Pour l’aménagement du territoire, il demande que la Région dispose de l’ingénierie territoriale aujourd’hui recentralisée, notamment via l’Agence nationale pour la cohésion des territoires (ANCT), que la définition et la gestion des zones de revitalisation rurale soient gérées à l’échelon régional, et que la géographie des contractualisations territoriales de l’Etat soit mise en cohérence avec celle des Régions.

Sur les transitions écologique et énergétique, Alain Rousset propose notamment de confier aux Régions la gestion des fonds chaleur et économie circulaire actuellement pilotés par l’ADEME, ainsi que la gestion complète des sites Natura 2000 et des aires protégées de l’Etat.
Du côté des transports, le président du Conseil régional de Nouvelle-Aquitaine préconise une loi de programmation pluriannuelle portant sur les réseaux ferroviaire et routier. Il plaide pour que l’État assume pleinement ses responsabilités de propriétaire des infrastructures ferroviaires, et propose une augmentation de 2,5 milliards d’euros par an de la dotation de l’Etat pour SNCF Réseau. Les Régions doivent, selon lui, disposer des ressources nécessaires pour exercer pleinement leur rôle d’autorités organisatrices de la mobilité.
 
Au-delà de la clarification des compétences, Alain Rousset appelle à « mettre fin à la mise sous tutelle de fait » et à reconnaître enfin les Régions comme des « acteurs responsables et adultes ». Il propose la restauration d’un contrat de plan État–Région de plein exercice, l’activation réelle du droit à l’expérimentation et un pouvoir réglementaire régional sur des sujets structurants.

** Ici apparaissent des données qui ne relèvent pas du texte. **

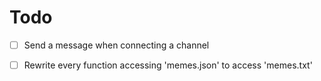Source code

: # Todo

- [ ] Send a message when connecting a channel
- [ ] Rewrite every function accessing 'memes.json' to access 'memes.txt'

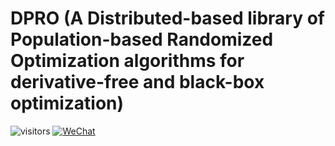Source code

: # DPRO  (A Distributed-based library of Population-based Randomized Optimization algorithms for derivative-free and black-box optimization)

![visitors](https://visitor-badge.laobi.icu/badge?page_id=Evolutionary-Intelligence.DPRO)
[![WeChat](https://img.shields.io/badge/WeChat-07C160?logo=wechat&logoColor=white)](https://github.com/Evolutionary-Intelligence/pypop-docs/blob/main/WeChat/WeChat-20251004.jpg)

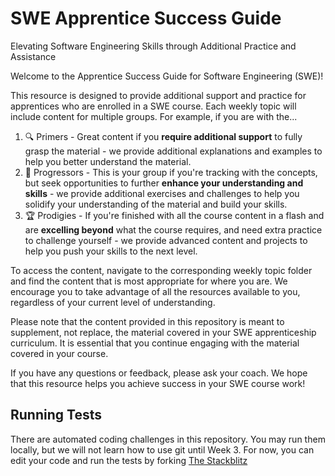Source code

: # SWE Apprentice Success Guide
Elevating Software Engineering Skills through Additional Practice and Assistance

Welcome to the Apprentice Success Guide for Software Engineering (SWE)!

This resource is designed to provide additional support and practice for apprentices who are enrolled in a SWE course. Each weekly topic will include content for multiple groups. For example, if you are with the...

1. 🔍 Primers - Great content if you **require additional support** to fully grasp the material - we provide additional explanations and examples to help you better understand the material.
2. 🚀 Progressors - This is your group if you're tracking with the concepts, but seek opportunities to further **enhance your understanding and skills** - we provide additional exercises and challenges to help you solidify your understanding of the material and build your skills.
3. 🏆 Prodigies - If you're finished with all the course content in a flash and are **excelling beyond** what the course requires, and need extra practice to challenge yourself - we provide advanced content and projects to help you push your skills to the next level.

To access the content, navigate to the corresponding weekly topic folder and find the content that is most appropriate for where you are. We encourage you to take advantage of all the resources available to you, regardless of your current level of understanding.

Please note that the content provided in this repository is meant to supplement, not replace, the material covered in your SWE apprenticeship curriculum. It is essential that you continue engaging with the material covered in your course.

If you have any questions or feedback, please ask your coach. We hope that this resource helps you achieve success in your SWE course work!

## Running Tests
There are automated coding challenges in this repository. You may run them locally, but we will not learn how to use git until Week 3. For now, you can edit your code and run the tests by forking [The Stackblitz](https://stackblitz.com/edit/swe-apprentice-success?file=01%2F1-primers%2F1-variables-constants%2Findex.js)
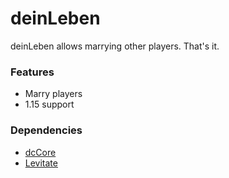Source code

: # deinLeben

deinLeben allows marrying other players. That's it.

### Features
- Marry players
- 1.15 support

### Dependencies
- [dcCore](https://github.com/dcrbz/dcCore)
- [Levitate](https://github.com/dcrbz/Levitate)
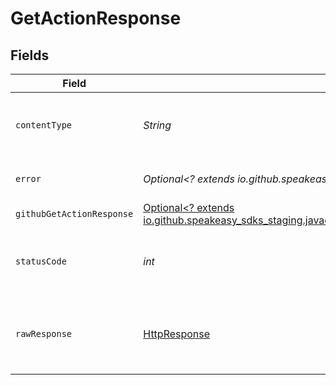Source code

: # GetActionResponse


## Fields

| Field                                                                                                                                                      | Type                                                                                                                                                       | Required                                                                                                                                                   | Description                                                                                                                                                |
| ---------------------------------------------------------------------------------------------------------------------------------------------------------- | ---------------------------------------------------------------------------------------------------------------------------------------------------------- | ---------------------------------------------------------------------------------------------------------------------------------------------------------- | ---------------------------------------------------------------------------------------------------------------------------------------------------------- |
| `contentType`                                                                                                                                              | *String*                                                                                                                                                   | :heavy_check_mark:                                                                                                                                         | HTTP response content type for this operation                                                                                                              |
| `error`                                                                                                                                                    | *Optional<? extends io.github.speakeasy_sdks_staging.javaclientsdk.models.errors.Error>*                                                                   | :heavy_minus_sign:                                                                                                                                         | Default error response                                                                                                                                     |
| `githubGetActionResponse`                                                                                                                                  | [Optional<? extends io.github.speakeasy_sdks_staging.javaclientsdk.models.shared.GithubGetActionResponse>](../../models/shared/GithubGetActionResponse.md) | :heavy_minus_sign:                                                                                                                                         | OK                                                                                                                                                         |
| `statusCode`                                                                                                                                               | *int*                                                                                                                                                      | :heavy_check_mark:                                                                                                                                         | HTTP response status code for this operation                                                                                                               |
| `rawResponse`                                                                                                                                              | [HttpResponse<InputStream>](https://docs.oracle.com/en/java/javase/11/docs/api/java.net.http/java/net/http/HttpResponse.html)                              | :heavy_check_mark:                                                                                                                                         | Raw HTTP response; suitable for custom response parsing                                                                                                    |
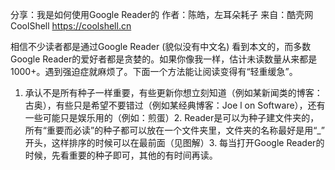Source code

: 分享：我是如何使用Google Reader的
作者：陈皓，左耳朵耗子
来自：酷壳网 CoolShell https://coolshell.cn

相信不少读者都是通过Google Reader (貌似没有中文名) 看到本文的，而多数Google Reader的爱好者都是贪婪的。如果你像我一样，估计未读数量从来都是1000+。遇到强迫症就麻烦了。下面一个方法能让阅读变得有“轻重缓急”。
1. 承认不是所有种子一样重要，有些更新你想立刻知道（例如某新闻类的博客：古奥），有些只是希望不要错过（例如某经典博客：Joe l on Software），还有一些可能只是娱乐用的（例如：煎蛋）2. Reader是可以为种子建文件夹的，所有“重要而必读”的种子都可以放在一个文件夹里，文件夹的名称最好是用“_” 开头，这样排序的时候可以在最前面（见图解）3. 每当打开Google Reader的时候，先看重要的种子即可，其他的有时间再读。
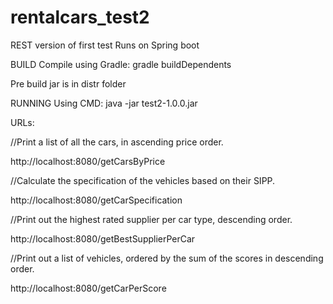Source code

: # rentalcars_test2

REST version of first test
Runs on Spring boot

BUILD
Compile using Gradle: gradle buildDependents

Pre build jar is in distr folder

RUNNING 
Using CMD: 
java -jar test2-1.0.0.jar

URLs:

//Print a list of all the cars, in ascending price order.

http://localhost:8080/getCarsByPrice

//Calculate the specification of the vehicles based on their SIPP.

http://localhost:8080/getCarSpecification

//Print out the highest rated supplier per car type, descending order.

http://localhost:8080/getBestSupplierPerCar

//Print out a list of vehicles, ordered by the sum of the scores in descending order.

http://localhost:8080/getCarPerScore
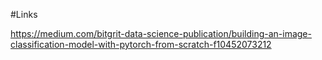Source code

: #Links

https://medium.com/bitgrit-data-science-publication/building-an-image-classification-model-with-pytorch-from-scratch-f10452073212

Face à une recentralisation croissante, il demande également la consolidation du rôle des Régions comme autorités de gestion des fonds européens (FEADER, FEDER et FSE+), le renforcement des capacités régionales accompagné d’une simplification de la mise en œuvre, et une territorialisation renforcée des politiques européennes.
Alors que les Régions font face à un mur d’investissements et à l’érosion de leurs ressources, Alain Rousset propose enfin des pistes pour garantir un cadre financier solide aux Régions :  création d’une loi de financement et d’orientation dédiée aux collectivités territoriales, abandon progressif de la fiscalité carbonée au profit d’une fiscalité pérennes, l’attribution de recettes dynamiques, création d’une dotation climat énergie, réforme du financement et de la fiscalité de l’économie circulaire et de la gestion des déchets ménagers, et création d’une taxe biodiversité liée à l’artificialisation des sols.
 
Sans attendre un nouveau cadre législatif qui résulterait du grand acte de décentralisation, Alain Rousset propose au Premier ministre d’expérimenter en Nouvelle-Aquitaine la délégation pleine et entière par l’Etat de la carte des formations professionnelles initiales, qu’elles relèvent du statut scolaire ou de l’apprentissage. Prévue par l’article L1111-8-1 du Code général des collectivités territoriales, cette expérimentation permettrait à la Région de piloter de manière intégrée l’ensemble formation-emploi : décisions d’implantation des formations, création d’une carte régionale de l’apprentissage dotée des moyens afférents, gestion complète de la formation professionnelle incluant les GRETA. Cette capacité nouvelle permettrait d’adapter plus rapidement l’offre aux besoins économiques, de mettre fin à la concurrence entre CFA et lycées professionnels, de simplifier le parcours des usagers via un guichet unique, et d’optimiser les investissements en plateaux techniques. Elle pourrait aller jusqu’à la création de Maisons de l’éducation et de la formation intégrant enseignement supérieur court, organismes de formation et acteurs économiques.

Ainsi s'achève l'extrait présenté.